Pour mon organisation, ça fait 8 bouches à nourrir matin, midi, soir, sans compter les autres charges. Nos locaux ne sont pas faits pour de l’hébergement, donc nous dormons sur des matelas à même le sol, dans le contexte sécuritaire exceptionnellement grave que traverse Port-au-Prince et sa région. (N.D.L.R. : en mars 2024, 1 haïtien sur 2 souffre de la faim selon les observateurs onusiens. En septembre 2023, le programme alimentaire mondial pointait déjà un « risque de famine » en Haïti).
J’ai entrepris des démarches afin que nous puissions obtenir des appuis de la part de bailleurs de fonds internationaux, mais dans l’attente, j’ai dû puiser dans mes économies et il existe un risque pour qu’à la mi-avril notre trésorerie soit asséchée.

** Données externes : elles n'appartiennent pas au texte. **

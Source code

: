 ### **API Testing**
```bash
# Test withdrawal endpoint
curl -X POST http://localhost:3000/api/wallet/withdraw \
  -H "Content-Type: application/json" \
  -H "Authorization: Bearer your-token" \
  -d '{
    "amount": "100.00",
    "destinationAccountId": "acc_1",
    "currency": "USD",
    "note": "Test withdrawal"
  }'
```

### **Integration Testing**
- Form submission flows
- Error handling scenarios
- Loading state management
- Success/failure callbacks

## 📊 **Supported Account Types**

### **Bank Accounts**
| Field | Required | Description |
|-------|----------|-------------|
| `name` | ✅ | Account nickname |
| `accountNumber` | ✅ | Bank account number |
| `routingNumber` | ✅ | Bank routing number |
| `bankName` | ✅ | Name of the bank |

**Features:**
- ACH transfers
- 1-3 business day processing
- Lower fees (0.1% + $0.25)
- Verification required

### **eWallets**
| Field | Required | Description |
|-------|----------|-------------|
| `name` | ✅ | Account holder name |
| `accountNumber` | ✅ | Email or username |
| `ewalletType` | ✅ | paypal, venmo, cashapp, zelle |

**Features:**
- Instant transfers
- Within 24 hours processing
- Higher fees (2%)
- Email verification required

Concernant les banques, elles n’ouvrent pas tous les jours et elles sont situées à Pétionville où il faut pouvoir se déplacer à mobylette, non sans risque. Pour une organisation comme la nôtre avec une trésorerie en tension, c’est un véritable casse-tête avec lequel on doit vivre.
Pour ce qui est de l’accès à l’eau potable, la situation s’est un peu améliorée par rapport à la semaine dernière et je dispose de gallons pour plusieurs semaines. Par contre, des pénuries d’essence ont toujours cours et ça freine tous les déplacements, en sus de l’insécurité omniprésente. Pour l’accès aux antirétroviraux des personnes que nous hébergeons et qui vivent avec le VIH, ce n’est pas sans conséquence ».
76crimes : « C’est à dire, pouvez-vous en dire plus ? »
Dominique Rebel Saint-Vil : « Il n’y a pas de pénurie d’antirétroviraux, mais pour les personnes qui ont terminé leur traitement et qui souhaitent le renouveler, l’accès aux médicaments n’est pas aisé, s’il est difficile pour les médecins, les soignants et les patients de pouvoir se déplacer pour se rencontrer et assurer ainsi un suivi médical de qualité.
Dans ce cortège de difficultés, heureusement, internet fonctionne encore et ça permet de garder contact, en organisant quelques activités en ligne avec des personnes qui vivent ailleurs dans le pays, où la situation moins dégradée ».